**What the task requires**
Please return the lines below verbatim, beginning at the one that has "In diesem Rahmen" and stopping after the one that has "die jeweils eine", and add no other lines.

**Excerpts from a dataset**
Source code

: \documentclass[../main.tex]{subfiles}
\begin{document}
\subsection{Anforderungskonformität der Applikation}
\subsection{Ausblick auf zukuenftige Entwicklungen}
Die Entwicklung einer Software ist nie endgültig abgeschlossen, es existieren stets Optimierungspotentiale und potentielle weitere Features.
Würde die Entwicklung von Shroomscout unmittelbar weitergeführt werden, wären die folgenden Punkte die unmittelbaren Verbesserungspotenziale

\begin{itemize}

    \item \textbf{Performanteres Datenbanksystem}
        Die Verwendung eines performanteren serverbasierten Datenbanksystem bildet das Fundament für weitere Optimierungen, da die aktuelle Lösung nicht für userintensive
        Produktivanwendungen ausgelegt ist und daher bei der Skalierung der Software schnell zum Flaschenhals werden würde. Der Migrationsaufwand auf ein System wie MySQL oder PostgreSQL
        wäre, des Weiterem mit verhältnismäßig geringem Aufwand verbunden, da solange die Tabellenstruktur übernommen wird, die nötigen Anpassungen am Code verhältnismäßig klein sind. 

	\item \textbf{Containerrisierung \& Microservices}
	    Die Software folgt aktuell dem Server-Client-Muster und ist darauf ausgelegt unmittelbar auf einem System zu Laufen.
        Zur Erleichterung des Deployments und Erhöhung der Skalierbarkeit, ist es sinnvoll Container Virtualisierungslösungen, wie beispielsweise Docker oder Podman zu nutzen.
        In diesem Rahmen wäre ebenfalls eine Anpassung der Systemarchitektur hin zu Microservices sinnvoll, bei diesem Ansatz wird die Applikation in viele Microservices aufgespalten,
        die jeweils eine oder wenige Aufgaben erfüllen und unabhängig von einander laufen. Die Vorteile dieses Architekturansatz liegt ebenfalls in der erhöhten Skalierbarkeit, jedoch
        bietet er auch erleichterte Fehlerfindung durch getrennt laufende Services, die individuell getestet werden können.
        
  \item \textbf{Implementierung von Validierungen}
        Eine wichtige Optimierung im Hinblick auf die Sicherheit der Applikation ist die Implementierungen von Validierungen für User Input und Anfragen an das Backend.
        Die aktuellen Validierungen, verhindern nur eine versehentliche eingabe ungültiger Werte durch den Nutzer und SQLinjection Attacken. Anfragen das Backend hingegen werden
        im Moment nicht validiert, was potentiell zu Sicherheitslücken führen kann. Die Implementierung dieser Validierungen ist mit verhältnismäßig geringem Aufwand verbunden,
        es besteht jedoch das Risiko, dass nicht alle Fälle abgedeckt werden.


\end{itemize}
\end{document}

**Task result**
        In diesem Rahmen wäre ebenfalls eine Anpassung der Systemarchitektur hin zu Microservices sinnvoll, bei diesem Ansatz wird die Applikation in viele Microservices aufgespalten,
        die jeweils eine oder wenige Aufgaben erfüllen und unabhängig von einander laufen. Die Vorteile dieses Architekturansatz liegt ebenfalls in der erhöhten Skalierbarkeit, jedoch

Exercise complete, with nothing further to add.